According to presale reports, HPS is seeking an extensive list of changes to the upsized $525 million portfolio’s capital stack structure, underlying asset allocation limits, and concentration levels. It is also seeking to install longer noncall and reinvestment extensions than those granted in a pair of 2014 and 2015 deals that HPS refinanced earlier in the summer, according to Moody's Investors Service and S&P Global Ratings.
HPS Loan Management 2013-2, which the deal will be called after its planned closing on Oct. 20, has a laundry list of new allowances and restrictions from the original deal which closed in September 2013. Among those is the addition of a Class X series of interest-only notes and $52 million in subordinate notes (for risk-retention purposes), plus a division of the original $260 million in Class A-1 notes into split floating- and fixed-rate tranche series.
HPS is also seeking to expand its cap on covenant-lite loans – or loans that lack typical commercial lender maintenance requirements – to a maximum 95% of the collateral pool, vs. the former restriction of 60%, according to the agencies' presale reports.
(The 95% restriction will be reduced based on how far above the portfolio exceeds a specific weighted average rating factor [WARF] as assets turn over. WARF is a Moody's measurement of the weight of lower-grade vs. upper-grade speculative debt in a CLO/CDO portfolio. A higher WARF means a portfolio contains more lower-rated, higher-risk loans from highly leveraged corporates.)
HPS also seeks a provision that would remove an industry concentration limit (the deal favors obligors from the software and media industries, according to S&P) and increases the maximum amount of discount obligations to 20% of the pool, up from the existing restriction of 15%. The manager also seeks a supplemental indenture to partake in a future refinancing without noteholder consent.
The manager also will build out the noncall period to October 2019 (four years beyond the original noncall expiration) well as the just-completed reinvestment period by five years to October 2022, according to Moody’s and S&P. HPS Loan Management 2014-2, which was refinanced and extended in July, received a 4.5-year reinvestment and 3.5-year noncall period extension, by comparison.
HPS is agreeing to tightened restrictions on distressed debt purchases (25%, down from 35%) and second-lien/unsecured loan exposure (decreasing to 4% from 7.5%).

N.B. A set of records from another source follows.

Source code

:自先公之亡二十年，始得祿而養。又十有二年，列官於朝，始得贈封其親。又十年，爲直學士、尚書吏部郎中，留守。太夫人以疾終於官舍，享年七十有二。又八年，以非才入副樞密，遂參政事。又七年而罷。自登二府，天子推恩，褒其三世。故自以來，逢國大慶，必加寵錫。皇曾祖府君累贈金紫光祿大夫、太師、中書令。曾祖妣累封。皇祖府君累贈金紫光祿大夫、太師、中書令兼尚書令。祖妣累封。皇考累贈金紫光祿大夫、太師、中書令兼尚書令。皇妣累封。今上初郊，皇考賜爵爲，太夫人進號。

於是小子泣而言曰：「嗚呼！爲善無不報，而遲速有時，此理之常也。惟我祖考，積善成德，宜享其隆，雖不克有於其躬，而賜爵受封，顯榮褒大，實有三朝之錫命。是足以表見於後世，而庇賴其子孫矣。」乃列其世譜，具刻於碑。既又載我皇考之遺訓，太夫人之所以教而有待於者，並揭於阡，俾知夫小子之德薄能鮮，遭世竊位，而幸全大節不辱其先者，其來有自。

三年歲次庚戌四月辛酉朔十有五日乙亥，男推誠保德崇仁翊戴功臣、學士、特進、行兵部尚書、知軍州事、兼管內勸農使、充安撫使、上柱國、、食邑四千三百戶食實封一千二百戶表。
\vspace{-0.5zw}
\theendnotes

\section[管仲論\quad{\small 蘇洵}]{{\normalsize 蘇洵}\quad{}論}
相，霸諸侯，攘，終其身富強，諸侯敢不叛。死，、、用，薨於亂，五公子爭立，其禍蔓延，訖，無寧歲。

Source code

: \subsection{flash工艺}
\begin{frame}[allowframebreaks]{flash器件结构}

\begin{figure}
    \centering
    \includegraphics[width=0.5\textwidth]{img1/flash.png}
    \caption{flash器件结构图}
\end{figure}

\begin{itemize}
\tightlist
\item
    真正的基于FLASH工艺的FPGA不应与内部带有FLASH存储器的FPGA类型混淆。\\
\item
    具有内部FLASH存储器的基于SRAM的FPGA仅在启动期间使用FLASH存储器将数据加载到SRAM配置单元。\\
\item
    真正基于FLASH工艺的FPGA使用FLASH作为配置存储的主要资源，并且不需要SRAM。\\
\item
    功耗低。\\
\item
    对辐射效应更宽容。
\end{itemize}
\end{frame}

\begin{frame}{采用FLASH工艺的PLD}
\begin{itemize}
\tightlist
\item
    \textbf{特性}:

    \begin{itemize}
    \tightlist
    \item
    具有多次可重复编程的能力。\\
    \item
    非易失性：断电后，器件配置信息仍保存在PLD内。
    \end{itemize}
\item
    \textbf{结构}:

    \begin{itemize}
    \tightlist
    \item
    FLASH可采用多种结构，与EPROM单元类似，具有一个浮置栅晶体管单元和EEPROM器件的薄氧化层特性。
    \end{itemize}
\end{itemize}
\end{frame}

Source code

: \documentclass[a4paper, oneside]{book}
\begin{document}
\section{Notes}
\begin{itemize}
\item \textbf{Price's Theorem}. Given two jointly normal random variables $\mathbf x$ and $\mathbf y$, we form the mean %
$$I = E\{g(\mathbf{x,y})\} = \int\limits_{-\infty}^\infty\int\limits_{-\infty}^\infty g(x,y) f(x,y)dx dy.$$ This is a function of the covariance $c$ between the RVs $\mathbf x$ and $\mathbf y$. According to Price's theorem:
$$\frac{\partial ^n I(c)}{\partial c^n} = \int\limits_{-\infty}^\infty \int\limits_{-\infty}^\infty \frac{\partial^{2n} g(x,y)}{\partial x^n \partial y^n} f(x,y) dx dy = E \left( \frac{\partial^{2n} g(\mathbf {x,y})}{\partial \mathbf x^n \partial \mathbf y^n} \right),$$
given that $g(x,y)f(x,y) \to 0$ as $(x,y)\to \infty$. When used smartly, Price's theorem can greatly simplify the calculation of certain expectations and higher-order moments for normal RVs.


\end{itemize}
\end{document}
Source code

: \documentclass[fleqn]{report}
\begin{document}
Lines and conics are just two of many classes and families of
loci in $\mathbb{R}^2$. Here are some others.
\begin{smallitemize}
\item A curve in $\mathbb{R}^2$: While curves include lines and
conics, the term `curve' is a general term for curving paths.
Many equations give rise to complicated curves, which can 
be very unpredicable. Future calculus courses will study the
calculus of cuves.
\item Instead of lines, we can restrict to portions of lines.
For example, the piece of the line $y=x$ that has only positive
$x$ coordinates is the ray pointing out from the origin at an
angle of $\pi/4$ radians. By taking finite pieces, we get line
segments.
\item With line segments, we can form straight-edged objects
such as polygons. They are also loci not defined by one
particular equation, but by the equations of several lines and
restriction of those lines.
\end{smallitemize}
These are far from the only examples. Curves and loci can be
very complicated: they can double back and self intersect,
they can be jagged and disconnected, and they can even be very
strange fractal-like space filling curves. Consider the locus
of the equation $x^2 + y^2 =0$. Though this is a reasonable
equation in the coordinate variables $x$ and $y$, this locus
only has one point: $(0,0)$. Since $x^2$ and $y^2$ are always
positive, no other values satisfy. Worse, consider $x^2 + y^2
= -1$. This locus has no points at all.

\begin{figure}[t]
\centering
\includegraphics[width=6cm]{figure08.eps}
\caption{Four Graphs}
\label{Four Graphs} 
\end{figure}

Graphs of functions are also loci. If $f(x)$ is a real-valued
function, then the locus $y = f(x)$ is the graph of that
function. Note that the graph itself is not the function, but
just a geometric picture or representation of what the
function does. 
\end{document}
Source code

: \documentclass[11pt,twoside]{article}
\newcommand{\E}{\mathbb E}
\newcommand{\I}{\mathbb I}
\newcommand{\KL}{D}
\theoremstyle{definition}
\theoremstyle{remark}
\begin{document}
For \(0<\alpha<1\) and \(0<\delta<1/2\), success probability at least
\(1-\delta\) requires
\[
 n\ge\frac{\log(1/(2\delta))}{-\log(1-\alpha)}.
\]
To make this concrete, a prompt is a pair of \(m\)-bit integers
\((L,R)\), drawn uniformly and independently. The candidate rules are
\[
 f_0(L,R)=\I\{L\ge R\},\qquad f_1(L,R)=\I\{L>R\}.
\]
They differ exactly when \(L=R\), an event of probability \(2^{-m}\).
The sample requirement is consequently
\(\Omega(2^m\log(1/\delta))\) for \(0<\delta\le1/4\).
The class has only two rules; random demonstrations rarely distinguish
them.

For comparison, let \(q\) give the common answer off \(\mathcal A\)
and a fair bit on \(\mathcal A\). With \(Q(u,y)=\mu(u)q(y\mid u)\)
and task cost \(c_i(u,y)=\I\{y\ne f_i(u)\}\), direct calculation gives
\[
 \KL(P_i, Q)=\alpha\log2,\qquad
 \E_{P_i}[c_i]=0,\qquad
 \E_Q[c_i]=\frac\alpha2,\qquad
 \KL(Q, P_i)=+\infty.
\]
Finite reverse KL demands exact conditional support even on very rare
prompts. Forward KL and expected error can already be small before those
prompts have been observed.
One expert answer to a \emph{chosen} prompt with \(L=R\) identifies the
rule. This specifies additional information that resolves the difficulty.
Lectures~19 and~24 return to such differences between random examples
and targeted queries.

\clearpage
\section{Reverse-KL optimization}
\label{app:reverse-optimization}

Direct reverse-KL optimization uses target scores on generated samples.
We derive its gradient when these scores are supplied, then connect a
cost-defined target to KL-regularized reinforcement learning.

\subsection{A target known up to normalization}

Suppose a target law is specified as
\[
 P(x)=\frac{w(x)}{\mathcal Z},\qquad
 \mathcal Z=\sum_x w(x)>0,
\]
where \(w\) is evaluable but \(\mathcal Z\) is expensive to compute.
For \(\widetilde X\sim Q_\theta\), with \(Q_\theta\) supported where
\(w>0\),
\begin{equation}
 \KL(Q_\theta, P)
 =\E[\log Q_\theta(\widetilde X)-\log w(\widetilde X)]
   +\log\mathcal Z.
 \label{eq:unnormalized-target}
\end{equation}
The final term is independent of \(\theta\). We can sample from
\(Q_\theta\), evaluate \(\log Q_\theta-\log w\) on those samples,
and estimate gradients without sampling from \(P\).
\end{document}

HPS also agreed to maintain a tightened weighted-average coupon rate of the underlying loans at 7% vs. 7.25%, and the deal will also add a prohibition on the purchase of nonrecourse obligations such as project finance or “high volatility" commercial real estate that lacks a Moody’s or S&P rating.
HPS Investment Partners CLO LLC is a majority-owned of affiliate of HPS, and manages nine U.S. and European CLOs totaling $5.1 billion. HPS itself has $44 billion in assets under management. Last December the independent firm closed on a $6.6 billion global mezzanine fund to purchase speculative-grade and distressed assets across public and private credit vehicles, leveraged loans and direct lending.